EXERCISE DESCRIPTION: Beginning with the line that holds "- [Assets Overview](assetsOverview.md)", please retype each line through the end of the listing below, both ends included, and nothing more.

SOURCE RECORDS:
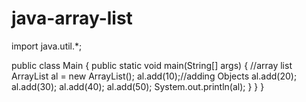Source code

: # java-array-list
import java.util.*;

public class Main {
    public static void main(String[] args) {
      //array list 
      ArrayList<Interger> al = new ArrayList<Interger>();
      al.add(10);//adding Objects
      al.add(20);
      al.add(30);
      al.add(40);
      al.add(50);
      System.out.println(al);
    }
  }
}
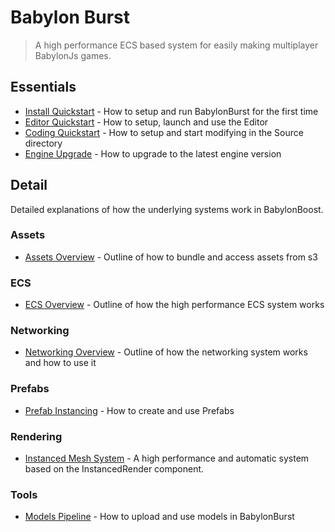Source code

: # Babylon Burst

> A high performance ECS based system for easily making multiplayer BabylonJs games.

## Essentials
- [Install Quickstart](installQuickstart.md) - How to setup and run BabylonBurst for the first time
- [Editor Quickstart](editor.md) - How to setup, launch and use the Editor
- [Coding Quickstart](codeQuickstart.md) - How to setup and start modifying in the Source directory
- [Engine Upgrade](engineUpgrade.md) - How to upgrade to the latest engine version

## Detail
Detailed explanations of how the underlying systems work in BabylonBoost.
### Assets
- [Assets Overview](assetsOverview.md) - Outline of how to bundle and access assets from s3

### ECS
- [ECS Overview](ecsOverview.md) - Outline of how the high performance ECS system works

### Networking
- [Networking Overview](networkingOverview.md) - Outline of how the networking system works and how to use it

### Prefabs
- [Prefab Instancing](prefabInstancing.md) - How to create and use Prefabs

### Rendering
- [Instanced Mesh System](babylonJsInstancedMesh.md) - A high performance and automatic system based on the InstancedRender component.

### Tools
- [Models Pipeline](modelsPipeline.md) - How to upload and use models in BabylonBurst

SOLUTION FOR THIS TASK:
- [Assets Overview](assetsOverview.md) - Outline of how to bundle and access assets from s3

### ECS
- [ECS Overview](ecsOverview.md) - Outline of how the high performance ECS system works

### Networking
- [Networking Overview](networkingOverview.md) - Outline of how the networking system works and how to use it

### Prefabs
- [Prefab Instancing](prefabInstancing.md) - How to create and use Prefabs

### Rendering
- [Instanced Mesh System](babylonJsInstancedMesh.md) - A high performance and automatic system based on the InstancedRender component.

### Tools
- [Models Pipeline](modelsPipeline.md) - How to upload and use models in BabylonBurst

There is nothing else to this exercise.